In the last two months it has added 500 and increased the total to 7,200. The company is following a 50:50 ratio of fresh and lateral talent in its recruitment programme.
Speaking at Smith Barney Citigroup Technology Conference in New York, Kumar Mahadeva, chairman and CEO, Cognizant, said “Cognizant is growing faster that we anticipated. We now expect to exceed our earlier guidance of at least $354m for the calendar year ’03.”
“We are continuing to invest heavily in Practice Leaders, Client Partners (who have more of a management consulting or Big 5 profile) and in sales and marketing. We tend to over invest in these areas but this is a good reason for clients to be extremely happy with our performance,” he said.
The company has invested about $40m in infrastructure in India. It finished the first phase of construction of 600,000 sq ft space to house 6,000 people in India.
The company has expanded its solution offerings and strategic alliances, which are driving the incremental growth. It is also seeing strong growth in ERP, CRM, Data Warehousing and Business Intelligence, according to Mr Mahadeva. Commenting on BPO, he said “infrastructure outsourcing is seeing some strong growth and there has also been some growth in BPO. Cognizant has been pretty cautious with BPO as a lot of work is still commoditised and not very profitable.”

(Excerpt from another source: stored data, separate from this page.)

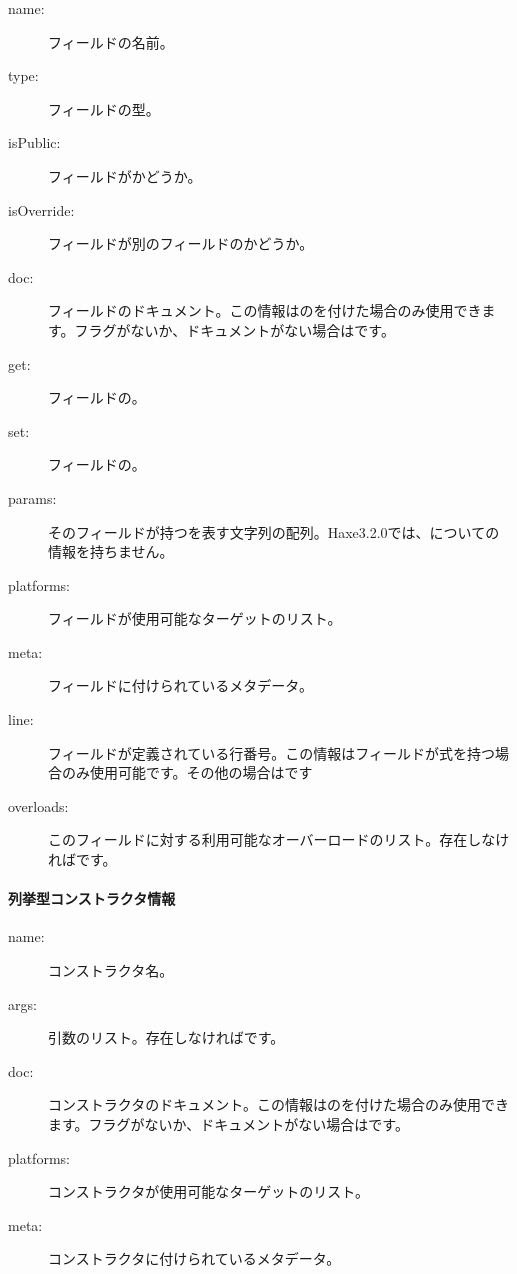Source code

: \begin{description}
	\item[name:] フィールドの名前。
	\item[type:] フィールドの型。
	\item[isPublic:] フィールドがかどうか。
	\item[isOverride:] フィールドが別のフィールドのかどうか。
	\item[doc:] フィールドのドキュメント。この情報はのを付けた場合のみ使用できます。フラグがないか、ドキュメントがない場合はです。
	\item[get:] フィールドの。
	\item[set:] フィールドの。
	\item[params:] そのフィールドが持つを表す文字列の配列。Haxe3.2.0では、についての情報を持ちません。
	\item[platforms:] フィールドが使用可能なターゲットのリスト。
	\item[meta:] フィールドに付けられているメタデータ。
	\item[line:] フィールドが定義されている行番号。この情報はフィールドが式を持つ場合のみ使用可能です。その他の場合はです
	\item[overloads:] このフィールドに対する利用可能なオーバーロードのリスト。存在しなければです。
\end{description}

\paragraph{列挙型コンストラクタ情報}
\label{cr-rtti-enum-constructor-information}

\begin{description}
	\item[name:] コンストラクタ名。
	\item[args:] 引数のリスト。存在しなければです。
	\item[doc:] コンストラクタのドキュメント。この情報はのを付けた場合のみ使用できます。フラグがないか、ドキュメントがない場合はです。
	\item[platforms:] コンストラクタが使用可能なターゲットのリスト。
	\item[meta:] コンストラクタに付けられているメタデータ。
\end{description}
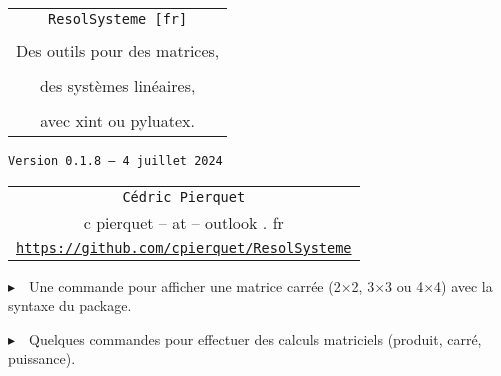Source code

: \documentclass[french,a4paper,11pt]{article}
\def\TPversion{0.1.8}
\def\TPdate{4 juillet 2024}
\begin{document}
\setlength{\aweboxleftmargin}{0.07\linewidth}
\setlength{\aweboxcontentwidth}{0.93\linewidth}
\setlength{\aweboxvskip}{8pt}

\pagestyle{fancy}

\thispagestyle{empty}

\vspace{2cm}

\begin{center}
	\begin{minipage}{0.75\linewidth}
	\begin{tcolorbox}[colframe=yellow,colback=yellow!15]
		\begin{center}
			\begin{tabular}{c}
				{\Huge \texttt{ResolSysteme [fr]}}\\
				\\
				{\LARGE Des outils pour des matrices, } \\
				\\
				{\LARGE des systèmes linéaires,} \\
				\\
				{\LARGE avec xint ou pyluatex.} \\
			\end{tabular}
			
			\bigskip
			
			{\small \texttt{Version \TPversion{} -- \TPdate}}
		\end{center}
	\end{tcolorbox}
\end{minipage}
\end{center}

\begin{center}
	\begin{tabular}{c}
	\texttt{Cédric Pierquet}\\
	{\ttfamily c pierquet -- at -- outlook . fr}\\
	\texttt{\url{https://github.com/cpierquet/ResolSysteme}}
\end{tabular}
\end{center}

\vspace{0.25cm}

{$\blacktriangleright$~~Une commande pour afficher une matrice carrée (2×2, 3×3 ou 4×4) avec la syntaxe du package.}

\smallskip

{$\blacktriangleright$~~Quelques commandes pour effectuer des calculs matriciels (produit, carré, puissance).}

\smallskip
\end{document}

He added “Our business has demonstrated steady and consistent operating margins. We target an operating margin of 19-20% and we re-invest anything above 20% back into our business. We believe that this is also one of the reasons why we are growing faster than our peers as the investment we have made in Client Partners and Industry Experts helps clients to grow faster.” On new deals, the company has announced that its pricing has been stable and is moving up slightly. Its average pricing has been flat over the last eight quarters or so.